I wasn’t always successful, but at least I felt comfortable at bat.

But boy, “Fantastic Beasts: The Crimes of Grindelwald” has me beat.
The rough outline isn’t necessarily confounding. Our hero, Newt Scamander (the ever-yummy Eddie Redmayne), has been called upon by no less than the young Albus Dumbledore (a yummy-enough Jude Law) to stop the powerful Dark Wizard, Gellert Grindelwald (the yummy-diminished Johnny Depp).
Grindelwald sees Muggles as lesser beings who deserve to be exterminated. Given the year is 1927, the incipient Third Reich vibe is certainly intentional.
So here’s Newt, whose greatest power is his love and affinity for fantastical beasts, versus this power-hungry wizard and his growing horde of followers.

Easy enough to grasp, but the loop-the-loops the plot undertakes are beyond confusing.
Actually, I’m not sure if the problem is too much plot or too little, but either way, the movie is unclear and ultimately uninvolving.

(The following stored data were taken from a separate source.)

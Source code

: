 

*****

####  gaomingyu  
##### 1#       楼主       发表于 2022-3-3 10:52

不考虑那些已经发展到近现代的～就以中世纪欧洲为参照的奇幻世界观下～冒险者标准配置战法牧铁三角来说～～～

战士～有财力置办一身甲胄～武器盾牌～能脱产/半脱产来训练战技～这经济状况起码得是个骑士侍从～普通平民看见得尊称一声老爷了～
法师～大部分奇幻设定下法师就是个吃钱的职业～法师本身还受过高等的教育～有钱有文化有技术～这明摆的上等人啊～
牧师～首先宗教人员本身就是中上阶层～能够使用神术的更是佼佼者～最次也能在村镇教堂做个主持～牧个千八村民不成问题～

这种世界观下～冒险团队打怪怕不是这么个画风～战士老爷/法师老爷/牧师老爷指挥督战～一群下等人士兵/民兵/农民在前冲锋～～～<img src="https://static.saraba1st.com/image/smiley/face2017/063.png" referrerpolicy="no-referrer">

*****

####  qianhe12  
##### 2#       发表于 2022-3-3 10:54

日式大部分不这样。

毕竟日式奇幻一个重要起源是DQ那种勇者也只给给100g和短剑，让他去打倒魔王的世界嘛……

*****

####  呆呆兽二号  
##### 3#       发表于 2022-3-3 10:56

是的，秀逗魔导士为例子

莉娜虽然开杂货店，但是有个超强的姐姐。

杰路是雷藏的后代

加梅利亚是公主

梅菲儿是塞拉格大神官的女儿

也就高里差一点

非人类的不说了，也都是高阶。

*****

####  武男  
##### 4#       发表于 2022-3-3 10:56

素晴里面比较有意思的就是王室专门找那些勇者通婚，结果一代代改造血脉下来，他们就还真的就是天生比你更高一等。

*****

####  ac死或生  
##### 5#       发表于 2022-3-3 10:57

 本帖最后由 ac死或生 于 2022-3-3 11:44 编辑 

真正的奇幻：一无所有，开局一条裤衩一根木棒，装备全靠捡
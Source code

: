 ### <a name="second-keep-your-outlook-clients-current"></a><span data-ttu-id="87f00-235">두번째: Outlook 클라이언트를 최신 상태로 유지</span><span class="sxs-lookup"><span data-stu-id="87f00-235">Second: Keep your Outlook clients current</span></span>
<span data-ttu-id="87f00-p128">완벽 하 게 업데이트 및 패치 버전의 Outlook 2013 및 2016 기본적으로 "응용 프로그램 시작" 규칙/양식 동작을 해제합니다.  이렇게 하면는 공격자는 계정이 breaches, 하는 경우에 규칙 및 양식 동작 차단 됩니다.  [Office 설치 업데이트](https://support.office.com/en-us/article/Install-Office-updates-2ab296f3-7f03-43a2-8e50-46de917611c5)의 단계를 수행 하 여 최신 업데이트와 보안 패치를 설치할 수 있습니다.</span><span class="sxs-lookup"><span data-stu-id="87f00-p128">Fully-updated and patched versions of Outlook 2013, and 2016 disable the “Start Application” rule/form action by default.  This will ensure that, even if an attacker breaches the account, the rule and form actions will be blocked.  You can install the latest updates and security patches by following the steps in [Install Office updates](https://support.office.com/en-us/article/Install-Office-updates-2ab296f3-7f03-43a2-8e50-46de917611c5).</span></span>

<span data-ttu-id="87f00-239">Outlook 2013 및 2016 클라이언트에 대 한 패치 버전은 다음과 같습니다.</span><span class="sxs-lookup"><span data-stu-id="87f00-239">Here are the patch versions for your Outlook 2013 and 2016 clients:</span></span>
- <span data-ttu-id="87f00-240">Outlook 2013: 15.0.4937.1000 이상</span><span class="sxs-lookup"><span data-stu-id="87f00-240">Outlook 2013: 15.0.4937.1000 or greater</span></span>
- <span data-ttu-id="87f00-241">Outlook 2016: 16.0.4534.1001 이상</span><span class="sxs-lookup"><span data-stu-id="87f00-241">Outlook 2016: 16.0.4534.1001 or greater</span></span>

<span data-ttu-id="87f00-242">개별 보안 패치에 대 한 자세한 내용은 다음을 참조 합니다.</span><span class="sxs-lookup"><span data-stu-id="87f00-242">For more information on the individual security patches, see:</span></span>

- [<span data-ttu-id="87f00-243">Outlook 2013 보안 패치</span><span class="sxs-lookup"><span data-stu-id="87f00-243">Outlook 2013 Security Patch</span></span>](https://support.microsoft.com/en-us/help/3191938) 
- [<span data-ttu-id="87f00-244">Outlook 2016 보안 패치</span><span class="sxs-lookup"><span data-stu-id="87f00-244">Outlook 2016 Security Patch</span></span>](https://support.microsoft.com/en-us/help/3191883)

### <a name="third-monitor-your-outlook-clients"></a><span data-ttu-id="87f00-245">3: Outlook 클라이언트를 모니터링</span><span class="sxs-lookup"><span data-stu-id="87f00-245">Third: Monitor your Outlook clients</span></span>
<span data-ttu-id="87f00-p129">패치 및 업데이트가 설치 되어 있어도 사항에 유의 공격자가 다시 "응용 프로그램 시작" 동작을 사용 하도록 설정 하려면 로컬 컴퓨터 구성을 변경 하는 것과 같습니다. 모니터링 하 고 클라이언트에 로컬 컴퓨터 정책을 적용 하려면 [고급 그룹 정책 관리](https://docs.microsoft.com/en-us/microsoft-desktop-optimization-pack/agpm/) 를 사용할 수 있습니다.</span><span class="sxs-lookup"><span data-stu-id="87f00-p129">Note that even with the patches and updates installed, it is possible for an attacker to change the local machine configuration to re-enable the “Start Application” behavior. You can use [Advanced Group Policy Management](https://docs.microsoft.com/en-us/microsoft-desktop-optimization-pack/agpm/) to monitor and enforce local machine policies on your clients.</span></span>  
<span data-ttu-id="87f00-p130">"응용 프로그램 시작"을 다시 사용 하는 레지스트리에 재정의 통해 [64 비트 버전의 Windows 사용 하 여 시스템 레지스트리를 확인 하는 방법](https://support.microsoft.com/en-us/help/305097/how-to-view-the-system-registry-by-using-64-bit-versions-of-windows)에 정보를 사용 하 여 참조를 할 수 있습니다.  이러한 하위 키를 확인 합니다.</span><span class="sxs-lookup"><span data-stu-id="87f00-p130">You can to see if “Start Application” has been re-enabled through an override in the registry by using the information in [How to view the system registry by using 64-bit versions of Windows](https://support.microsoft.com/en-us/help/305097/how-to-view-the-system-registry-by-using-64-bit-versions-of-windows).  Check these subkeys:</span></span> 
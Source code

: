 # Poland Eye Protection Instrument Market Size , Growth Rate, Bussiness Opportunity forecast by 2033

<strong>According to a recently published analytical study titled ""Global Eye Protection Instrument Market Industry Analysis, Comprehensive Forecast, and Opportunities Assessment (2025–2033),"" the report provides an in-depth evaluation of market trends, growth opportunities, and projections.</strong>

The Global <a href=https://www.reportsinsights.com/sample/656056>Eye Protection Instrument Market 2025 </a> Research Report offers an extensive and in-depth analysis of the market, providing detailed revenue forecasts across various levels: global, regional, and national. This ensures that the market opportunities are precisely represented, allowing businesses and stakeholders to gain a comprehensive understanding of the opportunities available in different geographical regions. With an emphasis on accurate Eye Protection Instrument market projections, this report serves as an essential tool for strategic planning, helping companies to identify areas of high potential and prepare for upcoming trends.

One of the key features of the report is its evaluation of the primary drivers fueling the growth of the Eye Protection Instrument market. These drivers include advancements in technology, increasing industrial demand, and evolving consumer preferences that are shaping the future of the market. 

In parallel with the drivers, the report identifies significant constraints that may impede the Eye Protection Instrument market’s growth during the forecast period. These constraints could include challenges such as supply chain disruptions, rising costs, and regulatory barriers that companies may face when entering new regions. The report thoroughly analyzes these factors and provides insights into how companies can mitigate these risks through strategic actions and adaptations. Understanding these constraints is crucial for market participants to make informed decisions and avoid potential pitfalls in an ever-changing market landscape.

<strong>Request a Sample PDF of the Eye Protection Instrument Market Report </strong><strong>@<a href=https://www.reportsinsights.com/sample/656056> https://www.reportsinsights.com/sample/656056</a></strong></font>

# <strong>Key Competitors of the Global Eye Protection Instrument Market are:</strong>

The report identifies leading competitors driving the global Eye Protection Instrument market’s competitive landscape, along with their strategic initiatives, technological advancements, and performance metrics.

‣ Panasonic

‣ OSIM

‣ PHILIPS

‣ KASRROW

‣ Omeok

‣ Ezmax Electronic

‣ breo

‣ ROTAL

That’s not to say you won’t be entertained. The film’s recreation of late 1920s London and Paris is entrancing, as is the menagerie of fanciful beasts on display (a seaweed waterhorse, for one). And Redmayne is not only an expert actor; he’s also one of those irresistible screen presences.
Like Johnny Depp used to be….
That’s part of the problem here. He plays Grindelwald like a bargain-basement Kenneth Branagh. Not that, as far as one can tell, there’s much depth to the role, but Depp seems distracted, almost as if he couldn’t be bothered, beyond his hours in the make-up chair.
Exquisitely mounted yet narratively barren, “Fantastic Beasts 2” isn’t a total bust. It moves along at a fine clip and its tone isn’t as uneven as its predecessor, which veered from mystical thrills to broad comedy.
But here’s the weird thing….
I was disappointed in the first movie as well, yet I couldn’t wait to see the sequel. Now I can’t wait for the third installment.
Sometimes, you fall for a certain sort of film, even when you know better.